Records drawn from a dataset:

^^^^

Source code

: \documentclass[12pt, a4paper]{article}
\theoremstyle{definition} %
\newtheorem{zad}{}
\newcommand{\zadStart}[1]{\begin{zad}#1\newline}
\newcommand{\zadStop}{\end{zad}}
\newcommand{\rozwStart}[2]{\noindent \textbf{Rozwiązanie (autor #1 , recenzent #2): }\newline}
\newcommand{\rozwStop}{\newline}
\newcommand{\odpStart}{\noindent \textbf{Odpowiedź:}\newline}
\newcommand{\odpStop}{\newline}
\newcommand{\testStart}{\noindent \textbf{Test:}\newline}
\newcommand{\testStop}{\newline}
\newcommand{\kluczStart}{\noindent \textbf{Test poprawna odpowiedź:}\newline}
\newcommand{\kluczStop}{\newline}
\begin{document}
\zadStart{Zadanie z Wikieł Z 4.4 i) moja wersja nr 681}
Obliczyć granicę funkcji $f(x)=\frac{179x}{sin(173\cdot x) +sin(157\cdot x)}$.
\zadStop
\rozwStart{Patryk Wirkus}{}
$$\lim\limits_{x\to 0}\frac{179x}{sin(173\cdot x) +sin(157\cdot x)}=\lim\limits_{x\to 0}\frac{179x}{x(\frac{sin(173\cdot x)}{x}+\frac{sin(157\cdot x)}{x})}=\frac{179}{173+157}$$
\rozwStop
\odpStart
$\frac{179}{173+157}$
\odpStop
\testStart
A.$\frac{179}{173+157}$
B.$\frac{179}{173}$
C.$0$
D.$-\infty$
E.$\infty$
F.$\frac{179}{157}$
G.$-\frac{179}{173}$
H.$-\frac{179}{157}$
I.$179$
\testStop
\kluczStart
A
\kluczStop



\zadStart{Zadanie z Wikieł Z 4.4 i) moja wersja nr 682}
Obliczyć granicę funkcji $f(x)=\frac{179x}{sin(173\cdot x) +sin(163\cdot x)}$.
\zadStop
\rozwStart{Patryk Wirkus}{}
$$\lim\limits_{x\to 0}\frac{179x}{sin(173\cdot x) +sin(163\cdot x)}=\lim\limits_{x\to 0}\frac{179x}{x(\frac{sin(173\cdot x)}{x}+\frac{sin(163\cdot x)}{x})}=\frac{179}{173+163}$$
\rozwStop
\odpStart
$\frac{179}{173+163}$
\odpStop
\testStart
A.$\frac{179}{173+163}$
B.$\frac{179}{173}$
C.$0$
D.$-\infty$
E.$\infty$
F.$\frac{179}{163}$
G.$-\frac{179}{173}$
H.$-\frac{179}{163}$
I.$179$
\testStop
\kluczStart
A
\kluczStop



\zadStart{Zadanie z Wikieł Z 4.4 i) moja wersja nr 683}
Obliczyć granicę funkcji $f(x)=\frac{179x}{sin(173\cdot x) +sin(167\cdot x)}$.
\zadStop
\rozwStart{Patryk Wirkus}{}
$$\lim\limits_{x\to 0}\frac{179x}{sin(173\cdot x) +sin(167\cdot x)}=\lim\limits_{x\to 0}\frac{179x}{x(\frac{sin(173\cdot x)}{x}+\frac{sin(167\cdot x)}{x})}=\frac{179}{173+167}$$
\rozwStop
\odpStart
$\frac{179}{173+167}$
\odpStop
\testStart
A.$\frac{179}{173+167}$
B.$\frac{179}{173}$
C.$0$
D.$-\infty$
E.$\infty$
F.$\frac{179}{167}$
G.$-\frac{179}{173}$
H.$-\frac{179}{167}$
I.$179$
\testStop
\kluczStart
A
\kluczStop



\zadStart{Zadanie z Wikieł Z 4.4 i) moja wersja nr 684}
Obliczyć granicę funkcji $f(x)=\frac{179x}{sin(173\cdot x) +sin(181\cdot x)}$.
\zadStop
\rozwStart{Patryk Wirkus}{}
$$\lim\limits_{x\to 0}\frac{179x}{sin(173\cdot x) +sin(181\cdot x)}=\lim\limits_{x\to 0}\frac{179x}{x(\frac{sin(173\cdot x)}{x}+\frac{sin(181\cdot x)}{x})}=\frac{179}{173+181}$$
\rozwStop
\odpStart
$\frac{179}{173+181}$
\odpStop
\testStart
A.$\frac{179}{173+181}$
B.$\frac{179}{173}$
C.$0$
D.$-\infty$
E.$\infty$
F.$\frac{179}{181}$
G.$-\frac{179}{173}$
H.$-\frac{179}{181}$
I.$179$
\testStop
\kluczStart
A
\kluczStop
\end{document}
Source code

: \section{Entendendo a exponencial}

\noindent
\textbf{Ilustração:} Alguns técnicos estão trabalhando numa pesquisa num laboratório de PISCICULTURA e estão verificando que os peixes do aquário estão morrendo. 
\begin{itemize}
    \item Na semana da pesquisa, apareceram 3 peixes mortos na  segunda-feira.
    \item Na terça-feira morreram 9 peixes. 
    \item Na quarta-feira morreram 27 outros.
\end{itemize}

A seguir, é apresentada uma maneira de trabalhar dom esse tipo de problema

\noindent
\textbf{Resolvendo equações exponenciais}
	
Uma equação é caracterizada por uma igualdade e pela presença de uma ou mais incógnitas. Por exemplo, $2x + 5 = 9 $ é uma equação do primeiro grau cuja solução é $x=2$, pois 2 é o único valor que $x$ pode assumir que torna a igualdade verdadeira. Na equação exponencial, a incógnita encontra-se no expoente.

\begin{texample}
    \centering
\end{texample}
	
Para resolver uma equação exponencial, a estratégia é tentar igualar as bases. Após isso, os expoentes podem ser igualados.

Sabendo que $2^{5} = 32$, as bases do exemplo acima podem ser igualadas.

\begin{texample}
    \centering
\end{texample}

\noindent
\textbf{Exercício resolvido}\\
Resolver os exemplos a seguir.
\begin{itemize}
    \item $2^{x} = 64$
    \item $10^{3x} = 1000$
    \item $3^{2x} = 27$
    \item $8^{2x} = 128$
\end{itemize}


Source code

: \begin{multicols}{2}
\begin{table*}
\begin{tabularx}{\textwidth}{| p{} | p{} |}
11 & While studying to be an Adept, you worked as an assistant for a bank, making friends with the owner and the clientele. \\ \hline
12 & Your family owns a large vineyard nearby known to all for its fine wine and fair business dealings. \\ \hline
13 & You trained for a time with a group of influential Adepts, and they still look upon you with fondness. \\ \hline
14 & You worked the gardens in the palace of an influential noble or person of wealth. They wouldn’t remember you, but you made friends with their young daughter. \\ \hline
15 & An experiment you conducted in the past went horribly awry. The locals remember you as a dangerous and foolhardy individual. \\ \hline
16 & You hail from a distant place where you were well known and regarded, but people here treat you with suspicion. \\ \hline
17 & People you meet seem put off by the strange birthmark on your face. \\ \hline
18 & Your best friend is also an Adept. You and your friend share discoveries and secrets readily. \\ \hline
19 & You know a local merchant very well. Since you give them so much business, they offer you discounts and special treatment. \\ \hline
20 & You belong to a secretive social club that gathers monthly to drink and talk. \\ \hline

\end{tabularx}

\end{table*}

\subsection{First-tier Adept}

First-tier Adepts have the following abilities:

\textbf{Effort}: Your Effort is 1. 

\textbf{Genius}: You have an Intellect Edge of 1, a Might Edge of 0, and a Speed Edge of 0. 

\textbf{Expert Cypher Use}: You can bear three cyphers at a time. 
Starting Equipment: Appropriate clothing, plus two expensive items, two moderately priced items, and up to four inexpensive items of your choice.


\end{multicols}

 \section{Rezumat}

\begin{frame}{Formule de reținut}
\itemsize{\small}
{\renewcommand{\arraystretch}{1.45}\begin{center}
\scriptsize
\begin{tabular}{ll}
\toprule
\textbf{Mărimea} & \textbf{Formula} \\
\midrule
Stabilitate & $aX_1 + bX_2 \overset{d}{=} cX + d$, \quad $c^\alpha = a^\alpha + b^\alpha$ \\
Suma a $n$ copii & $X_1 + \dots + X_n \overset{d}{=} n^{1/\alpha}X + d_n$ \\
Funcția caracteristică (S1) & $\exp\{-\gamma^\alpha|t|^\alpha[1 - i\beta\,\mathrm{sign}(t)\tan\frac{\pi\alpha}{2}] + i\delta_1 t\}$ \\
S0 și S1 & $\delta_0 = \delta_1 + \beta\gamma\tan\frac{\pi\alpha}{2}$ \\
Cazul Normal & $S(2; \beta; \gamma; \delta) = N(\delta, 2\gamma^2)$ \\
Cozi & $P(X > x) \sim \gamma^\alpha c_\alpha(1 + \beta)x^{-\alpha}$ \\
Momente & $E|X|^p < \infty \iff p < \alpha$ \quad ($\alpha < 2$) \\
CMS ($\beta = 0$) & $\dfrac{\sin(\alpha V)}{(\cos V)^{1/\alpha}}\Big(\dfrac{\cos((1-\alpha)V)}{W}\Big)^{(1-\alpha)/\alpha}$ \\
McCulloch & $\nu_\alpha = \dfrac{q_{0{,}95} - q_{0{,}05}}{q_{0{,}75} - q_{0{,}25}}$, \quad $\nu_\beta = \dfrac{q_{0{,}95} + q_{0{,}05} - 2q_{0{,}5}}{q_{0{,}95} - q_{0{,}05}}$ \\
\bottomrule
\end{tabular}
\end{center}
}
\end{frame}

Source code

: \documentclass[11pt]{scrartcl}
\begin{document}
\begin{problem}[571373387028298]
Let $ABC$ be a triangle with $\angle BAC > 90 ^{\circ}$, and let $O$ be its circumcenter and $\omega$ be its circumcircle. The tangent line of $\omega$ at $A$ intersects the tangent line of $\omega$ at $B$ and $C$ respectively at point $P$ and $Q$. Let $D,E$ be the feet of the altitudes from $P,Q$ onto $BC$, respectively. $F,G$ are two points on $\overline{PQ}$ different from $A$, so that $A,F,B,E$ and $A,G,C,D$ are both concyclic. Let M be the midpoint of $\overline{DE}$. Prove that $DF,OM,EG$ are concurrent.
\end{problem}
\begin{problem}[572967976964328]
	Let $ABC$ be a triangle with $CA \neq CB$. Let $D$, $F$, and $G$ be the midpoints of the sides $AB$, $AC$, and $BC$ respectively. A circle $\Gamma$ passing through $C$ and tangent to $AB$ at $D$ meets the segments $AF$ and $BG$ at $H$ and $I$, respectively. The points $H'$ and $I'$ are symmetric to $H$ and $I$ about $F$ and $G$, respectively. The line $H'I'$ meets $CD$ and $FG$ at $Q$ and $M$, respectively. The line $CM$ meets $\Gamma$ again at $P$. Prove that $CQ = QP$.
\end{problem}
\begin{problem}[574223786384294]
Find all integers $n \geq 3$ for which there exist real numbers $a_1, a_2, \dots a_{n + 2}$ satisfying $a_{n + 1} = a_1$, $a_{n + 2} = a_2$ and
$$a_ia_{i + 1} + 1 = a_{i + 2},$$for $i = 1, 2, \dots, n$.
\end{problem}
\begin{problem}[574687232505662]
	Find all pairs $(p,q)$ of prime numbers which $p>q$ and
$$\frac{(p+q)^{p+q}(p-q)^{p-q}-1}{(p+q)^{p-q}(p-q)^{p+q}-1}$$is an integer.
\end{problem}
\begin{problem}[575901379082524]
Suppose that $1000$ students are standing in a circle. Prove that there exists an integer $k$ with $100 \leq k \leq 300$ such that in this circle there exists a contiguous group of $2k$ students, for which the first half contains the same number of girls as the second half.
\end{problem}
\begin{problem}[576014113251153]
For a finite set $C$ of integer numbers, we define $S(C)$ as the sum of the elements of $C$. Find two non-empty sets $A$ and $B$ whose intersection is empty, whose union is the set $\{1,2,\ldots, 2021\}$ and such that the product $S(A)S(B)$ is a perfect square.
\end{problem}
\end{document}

^^^^

▶ _Exercise directions_
Check every line above for the word "known" and copy those that have it.

▶ _Problem solution_
12 & Your family owns a large vineyard nearby known to all for its fine wine and fair business dealings. \\ \hline
16 & You hail from a distant place where you were well known and regarded, but people here treat you with suspicion. \\ \hline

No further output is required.